Wednesday 15 January 2014

Ondeh Ondeh

1 cup mashed sweet potato
2 cups glutinous rice flour
3/4 cup water
6 stalk pandan leave
Gula Melaka
Fresh grated coconut (without skin) 1packet Or 1whole coconut
1/4 tsp salt
1 big pot of boiling water

1.Add salt onto grated coconut and steam for about 4-5min. Then set aside.
2.Slice gula melaka into thin & small pieces. Set aside.
3.Cut pandan leave and add a cup of water. Put into blender and blend it. Squeeze out the juice. Filter and remove any fibre.

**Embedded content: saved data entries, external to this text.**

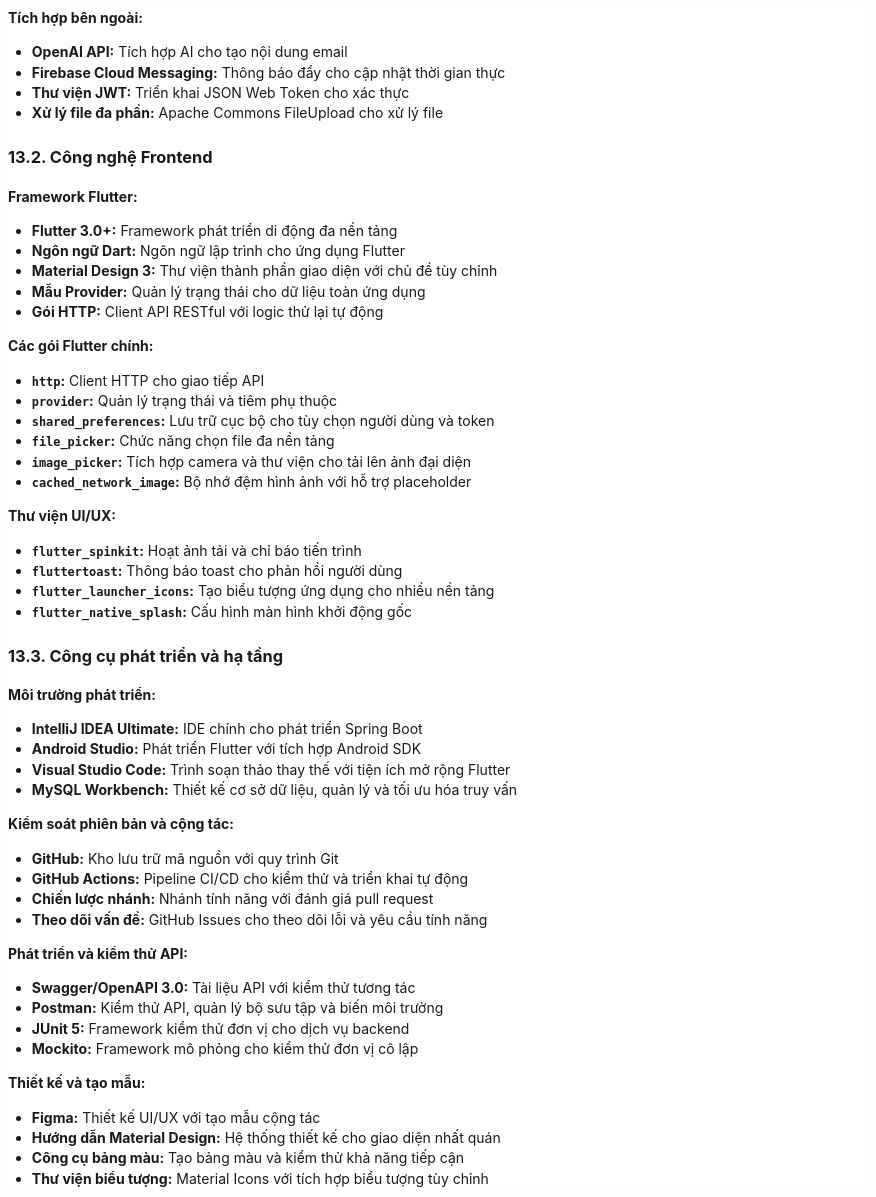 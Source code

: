 **Tích hợp bên ngoài:**
- **OpenAI API:** Tích hợp AI cho tạo nội dung email
- **Firebase Cloud Messaging:** Thông báo đẩy cho cập nhật thời gian thực
- **Thư viện JWT:** Triển khai JSON Web Token cho xác thực
- **Xử lý file đa phần:** Apache Commons FileUpload cho xử lý file

### 13.2. Công nghệ Frontend

**Framework Flutter:**
- **Flutter 3.0+:** Framework phát triển di động đa nền tảng
- **Ngôn ngữ Dart:** Ngôn ngữ lập trình cho ứng dụng Flutter
- **Material Design 3:** Thư viện thành phần giao diện với chủ đề tùy chỉnh
- **Mẫu Provider:** Quản lý trạng thái cho dữ liệu toàn ứng dụng
- **Gói HTTP:** Client API RESTful với logic thử lại tự động

**Các gói Flutter chính:**
- **`http`:** Client HTTP cho giao tiếp API
- **`provider`:** Quản lý trạng thái và tiêm phụ thuộc
- **`shared_preferences`:** Lưu trữ cục bộ cho tùy chọn người dùng và token
- **`file_picker`:** Chức năng chọn file đa nền tảng
- **`image_picker`:** Tích hợp camera và thư viện cho tải lên ảnh đại diện
- **`cached_network_image`:** Bộ nhớ đệm hình ảnh với hỗ trợ placeholder

**Thư viện UI/UX:**
- **`flutter_spinkit`:** Hoạt ảnh tải và chỉ báo tiến trình
- **`fluttertoast`:** Thông báo toast cho phản hồi người dùng
- **`flutter_launcher_icons`:** Tạo biểu tượng ứng dụng cho nhiều nền tảng
- **`flutter_native_splash`:** Cấu hình màn hình khởi động gốc

### 13.3. Công cụ phát triển và hạ tầng

**Môi trường phát triển:**
- **IntelliJ IDEA Ultimate:** IDE chính cho phát triển Spring Boot
- **Android Studio:** Phát triển Flutter với tích hợp Android SDK
- **Visual Studio Code:** Trình soạn thảo thay thế với tiện ích mở rộng Flutter
- **MySQL Workbench:** Thiết kế cơ sở dữ liệu, quản lý và tối ưu hóa truy vấn

**Kiểm soát phiên bản và cộng tác:**
- **GitHub:** Kho lưu trữ mã nguồn với quy trình Git
- **GitHub Actions:** Pipeline CI/CD cho kiểm thử và triển khai tự động
- **Chiến lược nhánh:** Nhánh tính năng với đánh giá pull request
- **Theo dõi vấn đề:** GitHub Issues cho theo dõi lỗi và yêu cầu tính năng

**Phát triển và kiểm thử API:**
- **Swagger/OpenAPI 3.0:** Tài liệu API với kiểm thử tương tác
- **Postman:** Kiểm thử API, quản lý bộ sưu tập và biến môi trường
- **JUnit 5:** Framework kiểm thử đơn vị cho dịch vụ backend
- **Mockito:** Framework mô phỏng cho kiểm thử đơn vị cô lập

**Thiết kế và tạo mẫu:**
- **Figma:** Thiết kế UI/UX với tạo mẫu cộng tác
- **Hướng dẫn Material Design:** Hệ thống thiết kế cho giao diện nhất quán
- **Công cụ bảng màu:** Tạo bảng màu và kiểm thử khả năng tiếp cận
- **Thư viện biểu tượng:** Material Icons với tích hợp biểu tượng tùy chỉnh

4. Combine glutinous rice flour , mashed sweet potato, Pandan juice and knead into a smooth dough. Note: If the sweet potato is wet, add lesser pandan juice. Dough should be smooth and soft, but will remain in shape. 

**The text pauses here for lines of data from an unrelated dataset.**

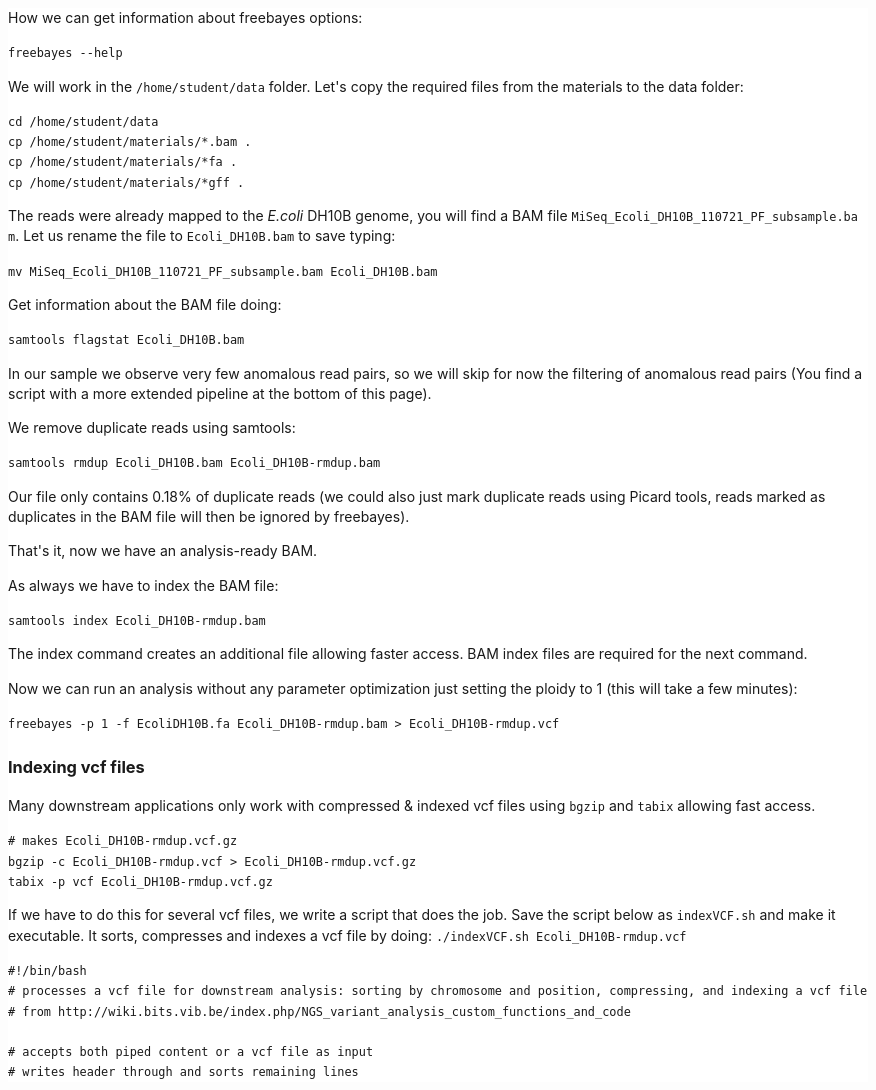 How we can get information about freebayes options:
```
freebayes --help
```

We will work in the `/home/student/data` folder. Let's copy the required files from the materials to the data folder:

```
cd /home/student/data
cp /home/student/materials/*.bam .
cp /home/student/materials/*fa .
cp /home/student/materials/*gff .
```

The reads were already mapped to the *E.coli* DH10B genome, you will find a BAM file `MiSeq_Ecoli_DH10B_110721_PF_subsample.bam`. Let us rename the file to `Ecoli_DH10B.bam` to save typing:

```
mv MiSeq_Ecoli_DH10B_110721_PF_subsample.bam Ecoli_DH10B.bam
```

Get information about the BAM file doing:
```
samtools flagstat Ecoli_DH10B.bam
```
In our sample we observe very few anomalous read pairs, so we will skip for now the filtering of anomalous read pairs (You find a script with a more extended pipeline at the bottom of this page). 

We remove duplicate reads using samtools:
```
samtools rmdup Ecoli_DH10B.bam Ecoli_DH10B-rmdup.bam
```
Our file only contains 0.18% of duplicate reads (we could also just mark duplicate reads using Picard tools, reads marked as duplicates in the BAM file will then be ignored by freebayes).

That's it, now we have an analysis-ready BAM.

As always we have to index the BAM file:
```
samtools index Ecoli_DH10B-rmdup.bam
```
The index command creates an additional file allowing faster access. BAM index files are required for the next command.

Now we can run an analysis without any parameter optimization just setting the ploidy to 1 (this will take a few minutes):
```
freebayes -p 1 -f EcoliDH10B.fa Ecoli_DH10B-rmdup.bam > Ecoli_DH10B-rmdup.vcf
```

### Indexing vcf files

Many downstream applications only work with compressed & indexed vcf files using `bgzip` and `tabix` allowing fast access.

```
# makes Ecoli_DH10B-rmdup.vcf.gz
bgzip -c Ecoli_DH10B-rmdup.vcf > Ecoli_DH10B-rmdup.vcf.gz
tabix -p vcf Ecoli_DH10B-rmdup.vcf.gz
```
If we have to do this for several vcf files, we write a script that does the job. Save the script below as `indexVCF.sh` and make it executable. It sorts, compresses and indexes a vcf file by doing: `./indexVCF.sh Ecoli_DH10B-rmdup.vcf` 
```
#!/bin/bash
# processes a vcf file for downstream analysis: sorting by chromosome and position, compressing, and indexing a vcf file
# from http://wiki.bits.vib.be/index.php/NGS_variant_analysis_custom_functions_and_code

# accepts both piped content or a vcf file as input
# writes header through and sorts remaining lines
```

5. Roll dough into 2cm dia  n cut into 4cm length. Make them into small balls. Flatten the ball, wrap with 1 tsp of Gula in center of dough and make into a ball. Repeat until all dough is done.

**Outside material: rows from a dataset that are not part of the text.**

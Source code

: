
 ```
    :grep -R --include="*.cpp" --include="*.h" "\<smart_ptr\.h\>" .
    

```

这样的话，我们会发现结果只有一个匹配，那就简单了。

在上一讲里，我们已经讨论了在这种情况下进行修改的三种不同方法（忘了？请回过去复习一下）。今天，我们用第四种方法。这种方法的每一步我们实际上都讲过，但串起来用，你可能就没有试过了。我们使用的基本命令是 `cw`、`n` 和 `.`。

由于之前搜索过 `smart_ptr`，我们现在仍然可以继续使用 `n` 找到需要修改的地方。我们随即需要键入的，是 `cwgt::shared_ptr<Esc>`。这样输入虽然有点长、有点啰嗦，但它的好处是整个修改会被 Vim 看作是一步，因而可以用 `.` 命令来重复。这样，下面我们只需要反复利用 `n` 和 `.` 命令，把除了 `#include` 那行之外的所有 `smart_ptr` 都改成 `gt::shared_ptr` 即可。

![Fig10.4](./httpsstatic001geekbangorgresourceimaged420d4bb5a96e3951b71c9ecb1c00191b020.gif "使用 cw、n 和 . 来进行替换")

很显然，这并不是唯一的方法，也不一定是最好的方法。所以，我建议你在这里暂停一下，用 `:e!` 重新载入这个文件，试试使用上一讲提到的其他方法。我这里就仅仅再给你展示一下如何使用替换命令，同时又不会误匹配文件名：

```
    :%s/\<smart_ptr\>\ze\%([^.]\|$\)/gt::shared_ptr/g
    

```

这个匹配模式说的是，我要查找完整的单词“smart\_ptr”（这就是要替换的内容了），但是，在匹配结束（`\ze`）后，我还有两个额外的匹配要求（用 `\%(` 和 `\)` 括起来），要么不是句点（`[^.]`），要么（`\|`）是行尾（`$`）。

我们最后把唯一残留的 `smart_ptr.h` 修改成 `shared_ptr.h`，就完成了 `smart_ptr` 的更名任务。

6. Boil water in big pot. When water id boiled, drop in uncooked oneh oneh one at time. Let continue boil until the ondeh ondeh float on top of water.
7. Remove those ondeh ondeh that are floating and drop them into the pre-steam grated Coconut. Make sure all coated with coconut.
8. Serve the oneh oneh.

Note: the ondeh ondeh skin taste more QQ when it is completely cool. Store in fridge make it taste nicer. Consume within 24hours.